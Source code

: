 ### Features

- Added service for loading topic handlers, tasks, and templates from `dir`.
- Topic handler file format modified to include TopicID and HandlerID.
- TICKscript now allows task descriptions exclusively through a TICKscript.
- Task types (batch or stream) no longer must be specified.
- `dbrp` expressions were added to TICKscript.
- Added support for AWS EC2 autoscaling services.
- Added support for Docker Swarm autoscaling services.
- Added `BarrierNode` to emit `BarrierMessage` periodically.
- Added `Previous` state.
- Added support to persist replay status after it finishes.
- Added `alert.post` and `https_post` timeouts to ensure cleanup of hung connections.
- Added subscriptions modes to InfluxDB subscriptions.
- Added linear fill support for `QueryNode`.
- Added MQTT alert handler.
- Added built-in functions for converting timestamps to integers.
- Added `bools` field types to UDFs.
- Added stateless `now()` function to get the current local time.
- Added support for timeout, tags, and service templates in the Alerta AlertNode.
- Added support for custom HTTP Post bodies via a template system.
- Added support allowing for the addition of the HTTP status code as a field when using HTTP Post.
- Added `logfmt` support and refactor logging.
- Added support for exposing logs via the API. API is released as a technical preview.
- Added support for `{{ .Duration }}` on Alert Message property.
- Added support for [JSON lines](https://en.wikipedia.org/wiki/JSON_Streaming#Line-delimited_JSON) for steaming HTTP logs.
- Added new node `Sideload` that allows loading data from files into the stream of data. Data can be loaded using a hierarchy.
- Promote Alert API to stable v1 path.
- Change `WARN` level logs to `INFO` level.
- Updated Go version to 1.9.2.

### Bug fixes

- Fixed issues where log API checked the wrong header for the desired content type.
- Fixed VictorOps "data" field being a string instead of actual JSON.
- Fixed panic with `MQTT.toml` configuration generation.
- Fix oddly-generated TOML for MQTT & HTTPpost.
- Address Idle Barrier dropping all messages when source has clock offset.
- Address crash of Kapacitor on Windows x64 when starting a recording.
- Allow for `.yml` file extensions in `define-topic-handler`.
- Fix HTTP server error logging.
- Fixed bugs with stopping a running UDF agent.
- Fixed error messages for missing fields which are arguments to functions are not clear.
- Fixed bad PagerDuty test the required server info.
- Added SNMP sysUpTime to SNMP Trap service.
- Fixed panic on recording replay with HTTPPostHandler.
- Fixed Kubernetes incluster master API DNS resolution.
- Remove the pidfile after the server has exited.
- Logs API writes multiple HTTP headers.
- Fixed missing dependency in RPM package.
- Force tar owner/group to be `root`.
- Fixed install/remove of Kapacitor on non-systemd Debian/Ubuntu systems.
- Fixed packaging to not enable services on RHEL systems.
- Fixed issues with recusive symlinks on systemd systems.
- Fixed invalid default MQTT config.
● ● ● ● ●
• **Task to carry out**: Copy every line of the data above, beginning with the first and ending with the line that contains "- Added support for AWS", and give nothing more.

• **Result**:
Source code

: ### Features

- Added service for loading topic handlers, tasks, and templates from `dir`.
- Topic handler file format modified to include TopicID and HandlerID.
- TICKscript now allows task descriptions exclusively through a TICKscript.
- Task types (batch or stream) no longer must be specified.
- `dbrp` expressions were added to TICKscript.
- Added support for AWS EC2 autoscaling services.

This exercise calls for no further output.